### Task details:
What you return must match the records below exactly, apart from the omitted pictures.

Extracted records
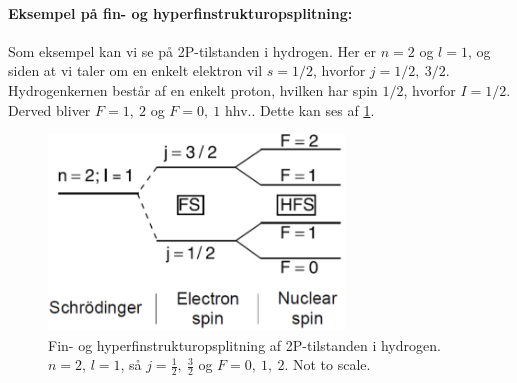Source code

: \paragraph{Eksempel på fin- og hyperfinstrukturopsplitning:} Som eksempel kan vi se på 2P-tilstanden i hydrogen. Her er $n = 2$ og $l = 1$, og siden at vi taler om en enkelt elektron vil $s = 1/2$, hvorfor $j = 1/2,\: 3/2$. Hydrogenkernen består af en enkelt proton, hvilken har spin $1/2$, hvorfor $I = 1/2$. Derved bliver $F = 1,\: 2$ og $F = 0,\: 1$ hhv.. Dette kan ses af \cref{fig:Q16_HyperFineSplittingOf2PstateInHydrogen}.
\begin{figure}[!h]
    \centering
    \includegraphics[width=0.70\textwidth]{Q16/images/HyperFineSplittingOf2PstateInHydrogen.PNG}
    \caption{Fin- og hyperfinstrukturopsplitning af 2P-tilstanden i hydrogen. $n = 2$, $l = 1$, så $j = \frac{1}{2}, \: \frac{3}{2}$ og $F = 0,\: 1,\: 2$. Not to scale.}
    \label{fig:Q16_HyperFineSplittingOf2PstateInHydrogen}
\end{figure}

### Task solution:
Source code

: \paragraph{Eksempel på fin- og hyperfinstrukturopsplitning:} Som eksempel kan vi se på 2P-tilstanden i hydrogen. Her er $n = 2$ og $l = 1$, og siden at vi taler om en enkelt elektron vil $s = 1/2$, hvorfor $j = 1/2,\: 3/2$. Hydrogenkernen består af en enkelt proton, hvilken har spin $1/2$, hvorfor $I = 1/2$. Derved bliver $F = 1,\: 2$ og $F = 0,\: 1$ hhv.. Dette kan ses af \cref{fig:Q16_HyperFineSplittingOf2PstateInHydrogen}.
\begin{figure}[!h]
    \centering
    \includegraphics[width=0.70\textwidth]{Q16/images/HyperFineSplittingOf2PstateInHydrogen.PNG}
    \caption{Fin- og hyperfinstrukturopsplitning af 2P-tilstanden i hydrogen. $n = 2$, $l = 1$, så $j = \frac{1}{2}, \: \frac{3}{2}$ og $F = 0,\: 1,\: 2$. Not to scale.}
    \label{fig:Q16_HyperFineSplittingOf2PstateInHydrogen}
\end{figure}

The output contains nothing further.